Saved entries
• • • •
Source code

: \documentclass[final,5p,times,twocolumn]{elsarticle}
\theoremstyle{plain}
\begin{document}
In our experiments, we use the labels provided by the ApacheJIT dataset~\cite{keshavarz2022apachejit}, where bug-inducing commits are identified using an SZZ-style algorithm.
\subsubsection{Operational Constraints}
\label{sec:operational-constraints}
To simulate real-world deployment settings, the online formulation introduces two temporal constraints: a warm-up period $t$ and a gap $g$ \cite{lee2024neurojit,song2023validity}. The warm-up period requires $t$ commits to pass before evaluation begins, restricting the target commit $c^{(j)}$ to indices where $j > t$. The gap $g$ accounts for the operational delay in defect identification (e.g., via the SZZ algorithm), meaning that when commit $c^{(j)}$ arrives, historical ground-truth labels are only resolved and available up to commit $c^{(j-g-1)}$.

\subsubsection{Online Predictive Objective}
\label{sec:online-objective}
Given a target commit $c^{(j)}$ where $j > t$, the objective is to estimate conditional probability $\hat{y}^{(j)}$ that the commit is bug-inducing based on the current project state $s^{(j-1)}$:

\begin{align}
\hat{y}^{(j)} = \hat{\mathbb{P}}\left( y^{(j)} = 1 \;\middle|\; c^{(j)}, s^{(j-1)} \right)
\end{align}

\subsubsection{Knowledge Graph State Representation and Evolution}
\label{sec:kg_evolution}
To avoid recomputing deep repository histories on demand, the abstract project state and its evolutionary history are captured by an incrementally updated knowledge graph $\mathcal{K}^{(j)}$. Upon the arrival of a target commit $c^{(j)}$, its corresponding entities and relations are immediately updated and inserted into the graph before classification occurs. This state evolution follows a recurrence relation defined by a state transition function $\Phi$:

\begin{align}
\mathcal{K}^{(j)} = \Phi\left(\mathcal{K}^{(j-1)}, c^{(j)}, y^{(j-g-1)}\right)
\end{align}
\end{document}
• • • •
### Work to complete
Find how many lines above include "inducing"; reply with the number only.

### Answer box
2